炎の龍が風雅を飲み込むその瞬間、一つの影が間に割って入った。風雅はその何者かによって危機を脱した。


「風雅さんよっ、本当ならこれは甲賀の問題なはずだ・・。だから・・・・俺が割って入っても文句は言えない・・・そうだろ?」


 炎の中から現れたのは、相も変わらず飄々とした鬼面であった。


「アンタは・・・。」


「さぁっ、行きな!裏切り者の鏑木 権太がまってるからよ♪


 風雅は、かたじけない、とばかりに頭を下げて大阪城内部へ忍び込む。それを一瞬目で追った後、鬼面は獄を睨み付けた。

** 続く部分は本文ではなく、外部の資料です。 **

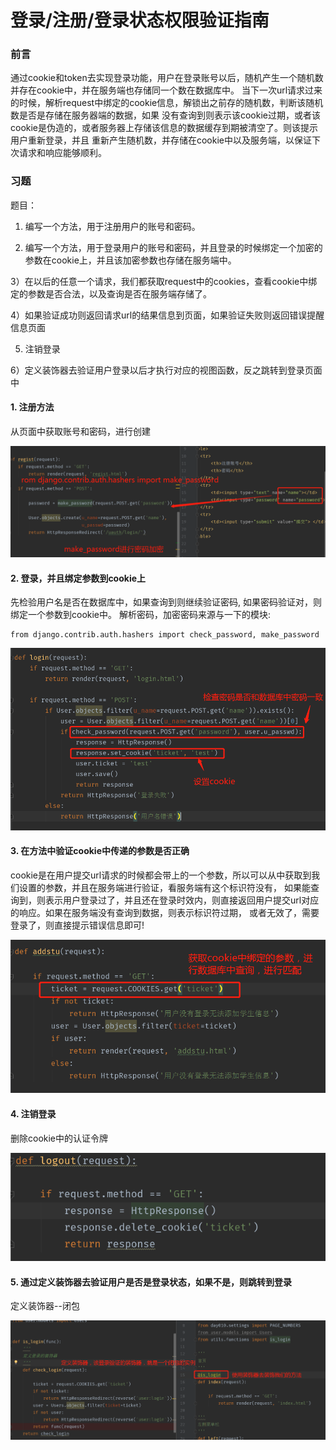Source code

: 
# 登录/注册/登录状态权限验证指南

### 前言
通过cookie和token去实现登录功能，用户在登录账号以后，随机产生一个随机数并存在cookie中，并在服务端也存储同一个数在数据库中。
当下一次url请求过来的时候，解析request中绑定的cookie信息，解锁出之前存的随机数，判断该随机数是否是存储在服务器端的数据，如果
没有查询到则表示该cookie过期，或者该cookie是伪造的，或者服务器上存储该信息的数据缓存到期被清空了。则该提示用户重新登录，并且
重新产生随机数，并存储在cookie中以及服务端，以保证下次请求和响应能够顺利。

### 习题
题目：
1) 编写一个方法，用于注册用户的账号和密码。

2) 编写一个方法，用于登录用户的账号和密码，并且登录的时候绑定一个加密的参数在cookie上，并且该加密参数也存储在服务端中。

3）在以后的任意一个请求，我们都获取request中的cookies，查看cookie中绑定的参数是否合法，以及查询是否在服务端存储了。

4）如果验证成功则返回请求url的结果信息到页面，如果验证失败则返回错误提醒信息页面

5) 注销登录

6）定义装饰器去验证用户登录以后才执行对应的视图函数，反之跳转到登录页面中


#### 1. 注册方法
从页面中获取账号和密码，进行创建

![图](images/django_regist.png)

#### 2. 登录，并且绑定参数到cookie上
先检验用户名是否在数据库中，如果查询到则继续验证密码, 如果密码验证对，则绑定一个参数到cookie中。
解析密码，加密密码来源与一下的模块:
```
from django.contrib.auth.hashers import check_password, make_password
```

![图](images/django_login.png)

#### 3. 在方法中验证cookie中传递的参数是否正确

cookie是在用户提交url请求的时候都会带上的一个参数，所以可以从中获取到我们设置的参数，并且在服务端进行验证，看服务端有这个标识符没有，
如果能查询到，则表示用户登录过了，并且还在登录时效内，则直接返回用户提交url对应的响应。如果在服务端没有查询到数据，则表示标识符过期，
或者无效了，需要登录了，则直接提示错误信息即可!

![图](images/django_login_auth.png)

#### 4. 注销登录

删除cookie中的认证令牌
<br>

![图](images/django_logout.png)


#### 5. 通过定义装饰器去验证用户是否是登录状态，如果不是，则跳转到登录

定义装饰器--闭包

![图](images/django_is_login.png)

「さっき・・・貴方は私たちを裏切り者扱いしましたね・・?しかし、裏切り者は貴方達だ・・・争いを捨て、威信を捨てた裏切り者だ・・・・。」


「かの水龍は、復讐の炎を自分自身で飲み込んだ。彼をみて思ったのさ、俺らが復讐の鎖を千切らねーと、後の世界に迷惑をかけるだけだと・・・な。」


 炎の龍は次第に小さくなり、人のような形にとどまる。自分の動きを確認するように獄は手足をぶらつかせ、臨戦体系に入った。


「下らない・・・戦いから逃げた言い訳にしか聞こえないですね・・・。」


「どう聞こえたって結構だ・・・・お前は此処で死ぬんだからな。」


 鬼面の口調が変わる。すると彼は腰にある美しい銀髪の面を外し、顔にかざす。すると彼の肌は白く透き通り、髪は美しい銀色に換わり、異形をあらわす角が生える。


「これは白鬼っつーんだ・・・俺の持っている面の中で最強のやつだ・・・。炎龍と白鬼、どっちが強いかきめようじゃないか!」





 一方その頃、風雅は天守閣に着き、鏑木 権太と対峙してた。


「貴様が・・・鏑木・・・・。猿飛に良く似た面構えだな・・・・。」


「あー、獄と乃亜はやられたか・・・・・。仕方ない・・・これも運命だろう・・・・・佐助先生の敵、今討たしてもらうぞ!」


 権太は槍をとって風雅に向かう、そして風雅も静かに刀を抜いた。